---------- MATERIALS PROVIDED

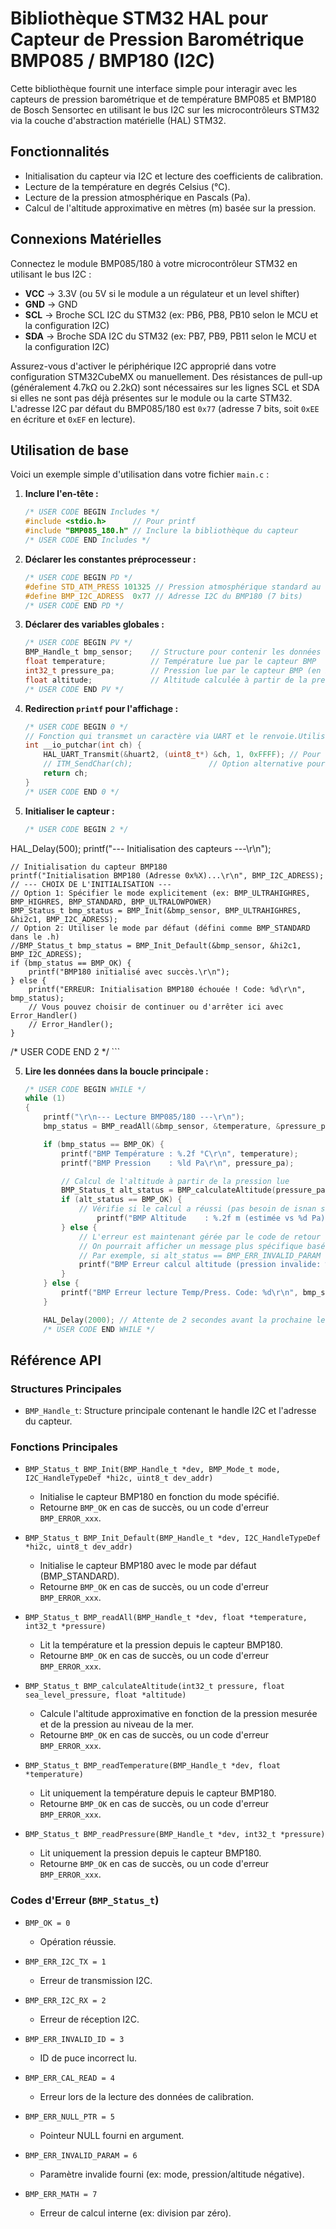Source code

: # Bibliothèque STM32 HAL pour Capteur de Pression Barométrique BMP085 / BMP180 (I2C)

Cette bibliothèque fournit une interface simple pour interagir avec les capteurs de pression barométrique et de température BMP085 et BMP180 de Bosch Sensortec en utilisant le bus I2C sur les microcontrôleurs STM32 via la couche d'abstraction matérielle (HAL) STM32.

## Fonctionnalités

*   Initialisation du capteur via I2C et lecture des coefficients de calibration.
*   Lecture de la température en degrés Celsius (°C).
*   Lecture de la pression atmosphérique en Pascals (Pa).
*   Calcul de l'altitude approximative en mètres (m) basée sur la pression.

## Connexions Matérielles

Connectez le module BMP085/180 à votre microcontrôleur STM32 en utilisant le bus I2C :

*   **VCC** -> 3.3V (ou 5V si le module a un régulateur et un level shifter)
*   **GND** -> GND
*   **SCL** -> Broche SCL I2C du STM32 (ex: PB6, PB8, PB10 selon le MCU et la configuration I2C)
*   **SDA** -> Broche SDA I2C du STM32 (ex: PB7, PB9, PB11 selon le MCU et la configuration I2C)

Assurez-vous d'activer le périphérique I2C approprié dans votre configuration STM32CubeMX ou manuellement. Des résistances de pull-up (généralement 4.7kΩ ou 2.2kΩ) sont nécessaires sur les lignes SCL et SDA si elles ne sont pas déjà présentes sur le module ou la carte STM32. L'adresse I2C par défaut du BMP085/180 est `0x77` (adresse 7 bits, soit `0xEE` en écriture et `0xEF` en lecture).

## Utilisation de base

Voici un exemple simple d'utilisation dans votre fichier `main.c` :

1.  **Inclure l'en-tête :**

    ```c
    /* USER CODE BEGIN Includes */
    #include <stdio.h>      // Pour printf
    #include "BMP085_180.h" // Inclure la bibliothèque du capteur
    /* USER CODE END Includes */
    ```

2.  **Déclarer les constantes préprocesseur :**

    ```c 
    /* USER CODE BEGIN PD */
    #define STD_ATM_PRESS 101325 // Pression atmosphérique standard au niveau de la mer en Pascal (gardé ici car spécifique à l'application)
    #define BMP_I2C_ADRESS  0x77 // Adresse I2C du BMP180 (7 bits)
    /* USER CODE END PD */
    ```


3.  **Déclarer des variables globales :**

    ```c
    /* USER CODE BEGIN PV */
    BMP_Handle_t bmp_sensor;    // Structure pour contenir les données du capteur BMP
    float temperature;          // Température lue par le capteur BMP
    int32_t pressure_pa;        // Pression lue par le capteur BMP (en Pascal)
    float altitude;             // Altitude calculée à partir de la pression lue (en mètres)
    /* USER CODE END PV */
    ```

3.  **Redirection `printf` pour l'affichage :**
    ```c
    /* USER CODE BEGIN 0 */
    // Fonction qui transmet un caractère via UART et le renvoie.Utilisé pour la sortie standard (printf).
    int __io_putchar(int ch) {
        HAL_UART_Transmit(&huart2, (uint8_t*) &ch, 1, 0xFFFF); // Pour Envoyer le caractère via UART
        // ITM_SendChar(ch);                 // Option alternative pour envoyer le caractère via ITM
        return ch;
    }
    /* USER CODE END 0 */
    ```

4.  **Initialiser le capteur :**

    ```c
    /* USER CODE BEGIN 2 */
  HAL_Delay(500);
    printf("--- Initialisation des capteurs ---\r\n");

    // Initialisation du capteur BMP180
    printf("Initialisation BMP180 (Adresse 0x%X)...\r\n", BMP_I2C_ADRESS);
    // --- CHOIX DE L'INITIALISATION ---
    // Option 1: Spécifier le mode explicitement (ex: BMP_ULTRAHIGHRES, BMP_HIGHRES, BMP_STANDARD, BMP_ULTRALOWPOWER)
    BMP_Status_t bmp_status = BMP_Init(&bmp_sensor, BMP_ULTRAHIGHRES, &hi2c1, BMP_I2C_ADRESS);
    // Option 2: Utiliser le mode par défaut (défini comme BMP_STANDARD dans le .h)
    //BMP_Status_t bmp_status = BMP_Init_Default(&bmp_sensor, &hi2c1, BMP_I2C_ADRESS);
    if (bmp_status == BMP_OK) {
        printf("BMP180 initialisé avec succès.\r\n");
    } else {
        printf("ERREUR: Initialisation BMP180 échouée ! Code: %d\r\n", bmp_status);
        // Vous pouvez choisir de continuer ou d'arrêter ici avec Error_Handler()
        // Error_Handler();
    }
  /* USER CODE END 2 */
    ```


5.  **Lire les données dans la boucle principale :**
    ```c
    /* USER CODE BEGIN WHILE */
    while (1)
    {
        printf("\r\n--- Lecture BMP085/180 ---\r\n");
        bmp_status = BMP_readAll(&bmp_sensor, &temperature, &pressure_pa); // Lecture optimisée

        if (bmp_status == BMP_OK) {
            printf("BMP Température : %.2f °C\r\n", temperature);
            printf("BMP Pression    : %ld Pa\r\n", pressure_pa);

            // Calcul de l'altitude à partir de la pression lue
            BMP_Status_t alt_status = BMP_calculateAltitude(pressure_pa, (float)STD_ATM_PRESS, &altitude);
            if (alt_status == BMP_OK) {
                // Vérifie si le calcul a réussi (pas besoin de isnan si la fonction retourne OK)
                    printf("BMP Altitude    : %.2f m (estimée vs %d Pa)\r\n", altitude, STD_ATM_PRESS);
            } else {
                // L'erreur est maintenant gérée par le code de retour de BMP_calculateAltitude
                // On pourrait afficher un message plus spécifique basé sur alt_status si nécessaire
                // Par exemple, si alt_status == BMP_ERR_INVALID_PARAM
                printf("BMP Erreur calcul altitude (pression invalide: %ld Pa)\r\n", pressure_pa);
            }
        } else {
            printf("BMP Erreur lecture Temp/Press. Code: %d\r\n", bmp_status);
        }

        HAL_Delay(2000); // Attente de 2 secondes avant la prochaine lecture
        /* USER CODE END WHILE */
    ```

## Référence API

### Structures Principales

*   `BMP_Handle_t`: Structure principale contenant le handle I2C et l'adresse du capteur.

### Fonctions Principales

*   `BMP_Status_t BMP_Init(BMP_Handle_t *dev, BMP_Mode_t mode, I2C_HandleTypeDef *hi2c, uint8_t dev_addr)`
    *   Initialise le capteur BMP180 en fonction du mode spécifié.
    *   Retourne `BMP_OK` en cas de succès, ou un code d'erreur `BMP_ERROR_xxx`.

*   `BMP_Status_t BMP_Init_Default(BMP_Handle_t *dev, I2C_HandleTypeDef *hi2c, uint8_t dev_addr)`
    *   Initialise le capteur BMP180 avec le mode par défaut (BMP_STANDARD).
    *   Retourne `BMP_OK` en cas de succès, ou un code d'erreur `BMP_ERROR_xxx`.

*   `BMP_Status_t BMP_readAll(BMP_Handle_t *dev, float *temperature, int32_t *pressure)`
    *   Lit la température et la pression depuis le capteur BMP180.
    *   Retourne `BMP_OK` en cas de succès, ou un code d'erreur `BMP_ERROR_xxx`.

*   `BMP_Status_t BMP_calculateAltitude(int32_t pressure, float sea_level_pressure, float *altitude)`
    *   Calcule l'altitude approximative en fonction de la pression mesurée et de la pression au niveau de la mer.
    *   Retourne `BMP_OK` en cas de succès, ou un code d'erreur `BMP_ERROR_xxx`.

*   `BMP_Status_t BMP_readTemperature(BMP_Handle_t *dev, float *temperature)`
    *   Lit uniquement la température depuis le capteur BMP180.
    *   Retourne `BMP_OK` en cas de succès, ou un code d'erreur `BMP_ERROR_xxx`.

*   `BMP_Status_t BMP_readPressure(BMP_Handle_t *dev, int32_t *pressure)`
    *   Lit uniquement la pression depuis le capteur BMP180.
    *   Retourne `BMP_OK` en cas de succès, ou un code d'erreur `BMP_ERROR_xxx`.



### Codes d'Erreur (`BMP_Status_t`)

*   `BMP_OK = 0`  
    *   Opération réussie.

*   `BMP_ERR_I2C_TX = 1`  
    *   Erreur de transmission I2C.

*   `BMP_ERR_I2C_RX = 2`  
    *   Erreur de réception I2C.

*   `BMP_ERR_INVALID_ID = 3`  
    *   ID de puce incorrect lu.

*   `BMP_ERR_CAL_READ = 4`  
    *   Erreur lors de la lecture des données de calibration.

*   `BMP_ERR_NULL_PTR = 5`  
    *   Pointeur NULL fourni en argument.

*   `BMP_ERR_INVALID_PARAM = 6`  
    *   Paramètre invalide fourni (ex: mode, pression/altitude négative).

*   `BMP_ERR_MATH = 7`  
    *   Erreur de calcul interne (ex: division par zéro).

--------------------

WHAT YOU ARE ASKED TO DO:
Among the entries above, how many lines include "avec"? State the number and nothing else.

RESULT FOR THIS TASK:
4